PROBLEM STATEMENT
Work through the data line by line, gathering every line that has the word "AppData".

┌──

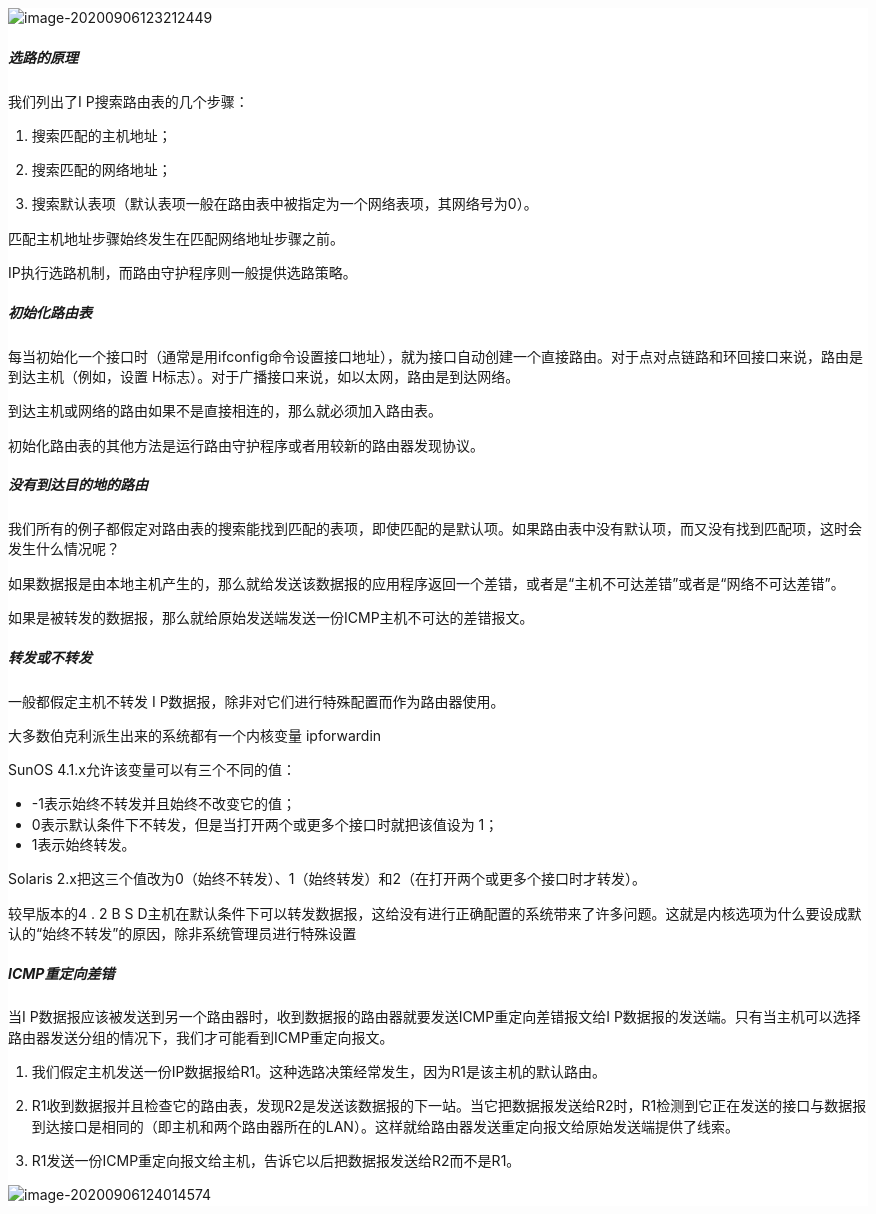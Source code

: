 ![image-20200906123212449](C:\Users\xuyingfeng\AppData\Roaming\Typora\typora-user-images\image-20200906123212449.png)

##### 选路的原理

我们列出了I P搜索路由表的几个步骤：

1) 搜索匹配的主机地址；

2) 搜索匹配的网络地址；

3) 搜索默认表项（默认表项一般在路由表中被指定为一个网络表项，其网络号为0）。

匹配主机地址步骤始终发生在匹配网络地址步骤之前。

IP执行选路机制，而路由守护程序则一般提供选路策略。

##### 初始化路由表

每当初始化一个接口时（通常是用ifconfig命令设置接口地址），就为接口自动创建一个直接路由。对于点对点链路和环回接口来说，路由是到达主机（例如，设置 H标志）。对于广播接口来说，如以太网，路由是到达网络。

到达主机或网络的路由如果不是直接相连的，那么就必须加入路由表。

初始化路由表的其他方法是运行路由守护程序或者用较新的路由器发现协议。

##### 没有到达目的地的路由

我们所有的例子都假定对路由表的搜索能找到匹配的表项，即使匹配的是默认项。如果路由表中没有默认项，而又没有找到匹配项，这时会发生什么情况呢？

如果数据报是由本地主机产生的，那么就给发送该数据报的应用程序返回一个差错，或者是“主机不可达差错”或者是“网络不可达差错”。

如果是被转发的数据报，那么就给原始发送端发送一份ICMP主机不可达的差错报文。

##### 转发或不转发

一般都假定主机不转发 I P数据报，除非对它们进行特殊配置而作为路由器使用。

大多数伯克利派生出来的系统都有一个内核变量 ipforwardin 

SunOS 4.1.x允许该变量可以有三个不同的值：

- -1表示始终不转发并且始终不改变它的值； 
- 0表示默认条件下不转发，但是当打开两个或更多个接口时就把该值设为 1；
- 1表示始终转发。

Solaris 2.x把这三个值改为0（始终不转发）、1（始终转发）和2（在打开两个或更多个接口时才转发）。

较早版本的4 . 2 B S D主机在默认条件下可以转发数据报，这给没有进行正确配置的系统带来了许多问题。这就是内核选项为什么要设成默认的“始终不转发”的原因，除非系统管理员进行特殊设置

##### ICMP重定向差错

当I P数据报应该被发送到另一个路由器时，收到数据报的路由器就要发送ICMP重定向差错报文给I P数据报的发送端。只有当主机可以选择路由器发送分组的情况下，我们才可能看到ICMP重定向报文。

1) 我们假定主机发送一份IP数据报给R1。这种选路决策经常发生，因为R1是该主机的默认路由。

2) R1收到数据报并且检查它的路由表，发现R2是发送该数据报的下一站。当它把数据报发送给R2时，R1检测到它正在发送的接口与数据报到达接口是相同的（即主机和两个路由器所在的LAN）。这样就给路由器发送重定向报文给原始发送端提供了线索。

3) R1发送一份ICMP重定向报文给主机，告诉它以后把数据报发送给R2而不是R1。 

![image-20200906124014574](C:\Users\xuyingfeng\AppData\Roaming\Typora\typora-user-images\image-20200906124014574.png)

└──

COMPLETED EXERCISE
: ![image-20200906123212449](C:\Users\xuyingfeng\AppData\Roaming\Typora\typora-user-images\image-20200906123212449.png)
![image-20200906124014574](C:\Users\xuyingfeng\AppData\Roaming\Typora\typora-user-images\image-20200906124014574.png)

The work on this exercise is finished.